Start of Block
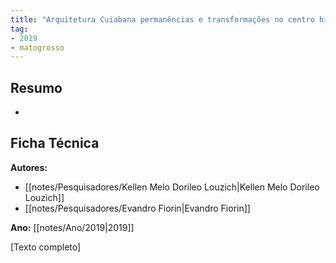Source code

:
 ```yaml
---
title: "Arquitetura Cuiabana permanências e transformações no centro histórico da cidade"
tag:
- 2019
- matogrosso
---
```


## Resumo
-

## Ficha Técnica

**Autores:**
- [[notes/Pesquisadores/Kellen Melo Dorileo Louzich|Kellen Melo Dorileo Louzich]]
- [[notes/Pesquisadores/Evandro Fiorin|Evandro Fiorin]]

**Ano:** [[notes/Ano/2019|2019]]

[Texto completo]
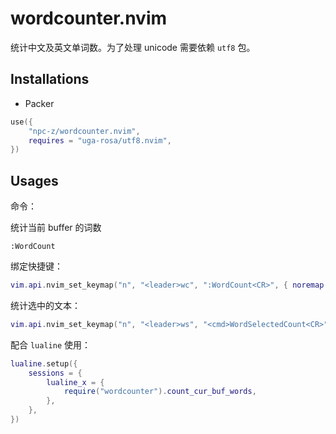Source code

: # wordcounter.nvim

统计中文及英文单词数。为了处理 unicode 需要依赖 `utf8` 包。

## Installations

- Packer

```lua
use({
    "npc-z/wordcounter.nvim",
    requires = "uga-rosa/utf8.nvim",
})
```

## Usages

命令：

统计当前 buffer 的词数

```
:WordCount
```

绑定快捷键：

```lua
vim.api.nvim_set_keymap("n", "<leader>wc", ":WordCount<CR>", { noremap = true })
```

统计选中的文本：

```lua
vim.api.nvim_set_keymap("n", "<leader>ws", "<cmd>WordSelectedCount<CR>", { noremap = true })
```

配合 `lualine` 使用：

```lua
lualine.setup({
    sessions = {
        lualine_x = {
            require("wordcounter").count_cur_buf_words,
        },
    },
})
```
End of Block
WHAT TO PRODUCE: Pictures are not part of the copy; transcribe the rest of the data verbatim.

ANSWER TO THIS EXERCISE:
Source code

:
 ```yaml
---
title: "Arquitetura Cuiabana permanências e transformações no centro histórico da cidade"
tag:
- 2019
- matogrosso
---
```


## Resumo
-

## Ficha Técnica

**Autores:**
- [[notes/Pesquisadores/Kellen Melo Dorileo Louzich|Kellen Melo Dorileo Louzich]]
- [[notes/Pesquisadores/Evandro Fiorin|Evandro Fiorin]]

**Ano:** [[notes/Ano/2019|2019]]

[Texto completo]
Source code

: # wordcounter.nvim

统计中文及英文单词数。为了处理 unicode 需要依赖 `utf8` 包。

## Installations

- Packer

```lua
use({
    "npc-z/wordcounter.nvim",
    requires = "uga-rosa/utf8.nvim",
})
```

## Usages

命令：

统计当前 buffer 的词数

```
:WordCount
```

绑定快捷键：

```lua
vim.api.nvim_set_keymap("n", "<leader>wc", ":WordCount<CR>", { noremap = true })
```

统计选中的文本：

```lua
vim.api.nvim_set_keymap("n", "<leader>ws", "<cmd>WordSelectedCount<CR>", { noremap = true })
```

配合 `lualine` 使用：

```lua
lualine.setup({
    sessions = {
        lualine_x = {
            require("wordcounter").count_cur_buf_words,
        },
    },
})
```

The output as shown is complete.